Bring together every line in the data that includes "only".
----
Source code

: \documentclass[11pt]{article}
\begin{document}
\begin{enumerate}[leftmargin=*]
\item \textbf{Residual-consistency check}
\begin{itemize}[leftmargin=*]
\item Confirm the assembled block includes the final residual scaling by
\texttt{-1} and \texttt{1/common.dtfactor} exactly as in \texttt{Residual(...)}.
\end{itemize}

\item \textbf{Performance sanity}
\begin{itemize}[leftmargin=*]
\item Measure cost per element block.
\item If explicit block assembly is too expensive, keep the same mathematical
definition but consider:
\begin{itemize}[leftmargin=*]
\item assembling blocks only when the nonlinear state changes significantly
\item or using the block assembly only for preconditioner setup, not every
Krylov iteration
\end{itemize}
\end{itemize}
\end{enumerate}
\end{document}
----
Exercise output:
\item assembling blocks only when the nonlinear state changes significantly
\item or using the block assembly only for preconditioner setup, not every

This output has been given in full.